- **Exercise objective**
Where the material below has a line containing "Run the main.py", start repeating exactly, and keep going through the line containing "Once authenticated you", with no other lines.

- **Data shown**
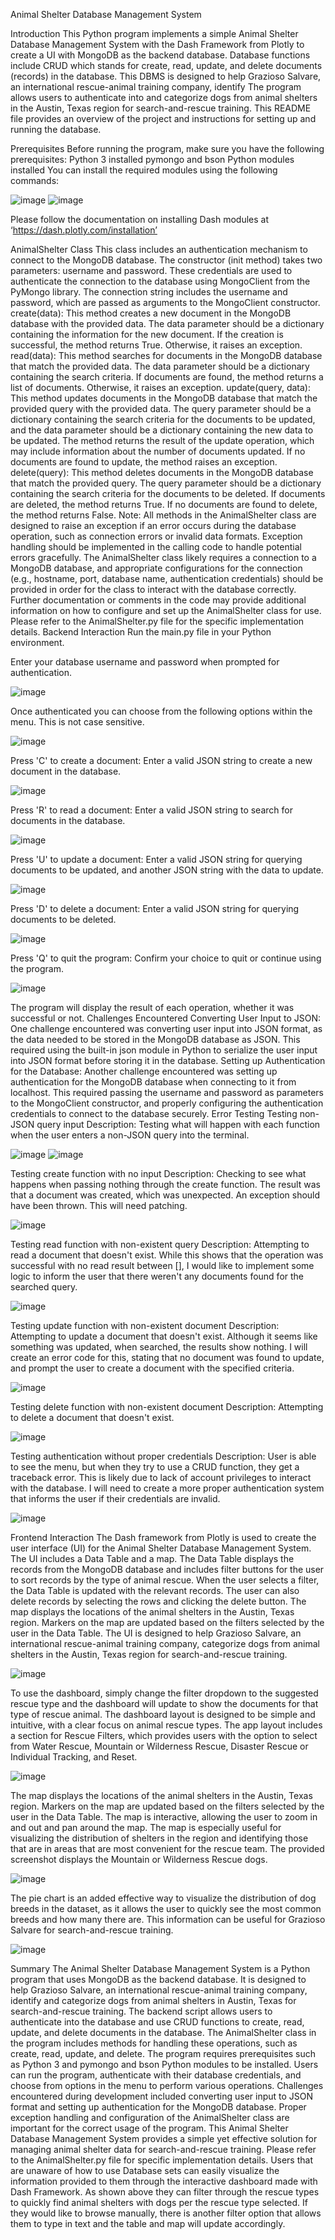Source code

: Animal Shelter Database Management System

Introduction
This Python program implements a simple Animal Shelter Database Management System with the Dash Framework from Plotly to create a UI with MongoDB as the backend database. Database functions include CRUD which stands for create, read, update, and delete documents (records) in the database. This DBMS is designed to help Grazioso Salvare, an international rescue-animal training company, identify The program allows users to authenticate into and categorize dogs from animal shelters in the Austin, Texas region for search-and-rescue training. This README file provides an overview of the project and instructions for setting up and running the database.

Prerequisites
Before running the program, make sure you have the following prerequisites:
Python 3 installed
pymongo and bson Python modules installed
You can install the required modules using the following commands:

 ![image](https://user-images.githubusercontent.com/103894466/233904556-a41da507-e30c-4984-9934-c20d649c0474.png)
![image](https://user-images.githubusercontent.com/103894466/233904629-f75798b3-9d17-46bd-9793-fc410a4720f7.png)

 
Please follow the documentation on installing Dash modules at ‘https://dash.plotly.com/installation’ 

AnimalShelter Class
This class includes an authentication mechanism to connect to the MongoDB database. The constructor (init method) takes two parameters: username and password. These credentials are used to authenticate the connection to the database using MongoClient from the PyMongo library. The connection string includes the username and password, which are passed as arguments to the MongoClient constructor.
create(data): This method creates a new document in the MongoDB database with the provided data. The data parameter should be a dictionary containing the information for the new document. If the creation is successful, the method returns True. Otherwise, it raises an exception.
read(data): This method searches for documents in the MongoDB database that match the provided data. The data parameter should be a dictionary containing the search criteria. If documents are found, the method returns a list of documents. Otherwise, it raises an exception.
update(query, data): This method updates documents in the MongoDB database that match the provided query with the provided data. The query parameter should be a dictionary containing the search criteria for the documents to be updated, and the data parameter should be a dictionary containing the new data to be updated. The method returns the result of the update operation, which may include information about the number of documents updated. If no documents are found to update, the method raises an exception.
delete(query): This method deletes documents in the MongoDB database that match the provided query. The query parameter should be a dictionary containing the search criteria for the documents to be deleted. If documents are deleted, the method returns True. If no documents are found to delete, the method returns False. 
Note: All methods in the AnimalShelter class are designed to raise an exception if an error occurs during the database operation, such as connection errors or invalid data formats. Exception handling should be implemented in the calling code to handle potential errors gracefully. The AnimalShelter class likely requires a connection to a MongoDB database, and appropriate configurations for the connection (e.g., hostname, port, database name, authentication credentials) should be provided in order for the class to interact with the database correctly. Further documentation or comments in the code may provide additional information on how to configure and set up the AnimalShelter class for use. Please refer to the AnimalShelter.py file for the specific implementation details.
Backend Interaction
Run the main.py file in your Python environment.


Enter your database username and password when prompted for authentication.
 
 ![image](https://user-images.githubusercontent.com/103894466/233904777-ca488274-eb4a-47a7-bef2-97e93e64b06d.png)


Once authenticated you can choose from the following options within the menu. This is not case sensitive. 

![image](https://user-images.githubusercontent.com/103894466/233904797-5b43f05a-c57a-4fe5-b4f7-8518aca9720a.png)


Press 'C' to create a document: Enter a valid JSON string to create a new document in the database.

![image](https://user-images.githubusercontent.com/103894466/233904813-c3840470-88e4-4e48-be69-f0d44fc66756.png)


Press 'R' to read a document: Enter a valid JSON string to search for documents in the database.
 
 ![image](https://user-images.githubusercontent.com/103894466/233904860-75f8d5f9-5352-43a8-a950-c679e0a4d416.png)


Press 'U' to update a document: Enter a valid JSON string for querying documents to be updated, and another JSON string with the data to update.
 
![image](https://user-images.githubusercontent.com/103894466/233905020-863a07b3-8c70-4bc9-b404-16a3d270d41a.png)


Press 'D' to delete a document: Enter a valid JSON string for querying documents to be deleted.

![image](https://user-images.githubusercontent.com/103894466/233905037-b10970c7-26f2-4659-9836-2c141b8870cf.png)
 

Press 'Q' to quit the program: Confirm your choice to quit or continue using the program.
 
 ![image](https://user-images.githubusercontent.com/103894466/233904933-52e97c40-e99a-4ec7-b2dc-4634b61b29df.png)


The program will display the result of each operation, whether it was successful or not.
Challenges Encountered
Converting User Input to JSON: One challenge encountered was converting user input into JSON format, as the data needed to be stored in the MongoDB database as JSON. This required using the built-in json module in Python to serialize the user input into JSON format before storing it in the database.
Setting up Authentication for the Database: Another challenge encountered was setting up authentication for the MongoDB database when connecting to it from localhost. This required passing the username and password as parameters to the MongoClient constructor, and properly configuring the authentication credentials to connect to the database securely.
Error Testing
Testing non-JSON query input
Description: Testing what will happen with each function when the user enters a non-JSON query into the terminal.
 
![image](https://user-images.githubusercontent.com/103894466/233905147-1b866cb6-9d3a-47af-b977-d8fb592e9125.png)
![image](https://user-images.githubusercontent.com/103894466/233905164-c00033c2-b213-419f-87d0-f93de642ba1b.png)


Testing create function with no input
Description: Checking to see what happens when passing nothing through the create function. The result was that a document was created, which was unexpected. An exception should have been thrown. This will need patching.

![image](https://user-images.githubusercontent.com/103894466/233905229-08727b71-fb38-4078-bf24-c86adb9cbe76.png)

 
Testing read function with non-existent query
Description: Attempting to read a document that doesn't exist. While this shows that the operation was successful with no read result between [], I would like to implement some logic to inform the user that there weren't any documents found for the searched query.
 
 ![image](https://user-images.githubusercontent.com/103894466/233905264-fc492378-38c3-47ef-a692-e3d22c94605c.png)


Testing update function with non-existent document
Description: Attempting to update a document that doesn't exist. Although it seems like something was updated, when searched, the results show nothing. I will create an error code for this, stating that no document was found to update, and prompt the user to create a document with the specified criteria.
 
 ![image](https://user-images.githubusercontent.com/103894466/233905286-e19e1065-0155-4efb-9c98-34e7b3a2d503.png)

Testing delete function with non-existent document
Description: Attempting to delete a document that doesn't exist.
 
 ![image](https://user-images.githubusercontent.com/103894466/233905332-3c2aa7a1-8309-4939-bfec-9e11c69b620b.png)


Testing authentication without proper credentials
Description: User is able to see the menu, but when they try to use a CRUD function, they get a traceback error. This is likely due to lack of account privileges to interact with the database. I will need to create a more proper authentication system that informs the user if their credentials are invalid.
 
 ![image](https://user-images.githubusercontent.com/103894466/233905365-ac20da96-76f0-492c-8035-dfa8784e18f1.png)


Frontend Interaction
	The Dash framework from Plotly is used to create the user interface (UI) for the Animal Shelter Database Management System. The UI includes a Data Table and a map. The Data Table displays the records from the MongoDB database and includes filter buttons for the user to sort records by the type of animal rescue. When the user selects a filter, the Data Table is updated with the relevant records. The user can also delete records by selecting the rows and clicking the delete button. The map displays the locations of the animal shelters in the Austin, Texas region. Markers on the map are updated based on the filters selected by the user in the Data Table. The UI is designed to help Grazioso Salvare, an international rescue-animal training company, categorize dogs from animal shelters in the Austin, Texas region for search-and-rescue training.
 
 ![image](https://user-images.githubusercontent.com/103894466/233905392-1ffaef23-1f7a-42f9-aa45-cadcb309b22d.png)


To use the dashboard, simply change the filter dropdown to the suggested rescue type and the dashboard will update to show the documents for that type of rescue animal. 
The dashboard layout is designed to be simple and intuitive, with a clear focus on animal rescue types.  The app layout includes a section for Rescue Filters, which provides users with the option to select from Water Rescue, Mountain or Wilderness Rescue, Disaster Rescue or Individual Tracking, and Reset.
 
![image](https://user-images.githubusercontent.com/103894466/233905500-2e5561ec-860a-4286-abe4-d40631329525.png)

The map displays the locations of the animal shelters in the Austin, Texas region. Markers on the map are updated based on the filters selected by the user in the Data Table. The map is interactive, allowing the user to zoom in and out and pan around the map. The map is especially useful for visualizing the distribution of shelters in the region and identifying those that are in areas that are most convenient for the rescue team.
The provided screenshot displays the Mountain or Wilderness Rescue dogs.
 
![image](https://user-images.githubusercontent.com/103894466/233905572-4b2bc6e4-8dd0-4450-b018-c37c5ea8f758.png)


The pie chart is an added effective way to visualize the distribution of dog breeds in the dataset, as it allows the user to quickly see the most common breeds and how many there are. This information can be useful for Grazioso Salvare for search-and-rescue training.
 
 ![image](https://user-images.githubusercontent.com/103894466/233905611-0802afd6-b9a1-4801-b697-a2a4cb028d60.png)

Summary
The Animal Shelter Database Management System is a Python program that uses MongoDB as the backend database. It is designed to help Grazioso Salvare, an international rescue-animal training company, identify and categorize dogs from animal shelters in Austin, Texas for search-and-rescue training. The backend script allows users to authenticate into the database and use CRUD functions to create, read, update, and delete documents in the database. The AnimalShelter class in the program includes methods for handling these operations, such as create, read, update, and delete. The program requires prerequisites such as Python 3 and pymongo and bson Python modules to be installed. Users can run the program, authenticate with their database credentials, and choose from options in the menu to perform various operations. Challenges encountered during development included converting user input to JSON format and setting up authentication for the MongoDB database. Proper exception handling and configuration of the AnimalShelter class are important for the correct usage of the program. This Animal Shelter Database Management System provides a simple yet effective solution for managing animal shelter data for search-and-rescue training. Please refer to the AnimalShelter.py file for specific implementation details.
	Users that are unaware of how to use Database sets can easily visualize the information provided to them through the interactive dashboard made with Dash Framework. As shown above they can filter through the rescue types to quickly find animal shelters with dogs per the rescue type selected. If they would like to browse manually, there is another filter option that allows them to type in text and the table and map will update accordingly.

- **Task output**
Run the main.py file in your Python environment.


Enter your database username and password when prompted for authentication.
 
 ![image](https://user-images.githubusercontent.com/103894466/233904777-ca488274-eb4a-47a7-bef2-97e93e64b06d.png)


Once authenticated you can choose from the following options within the menu. This is not case sensitive. 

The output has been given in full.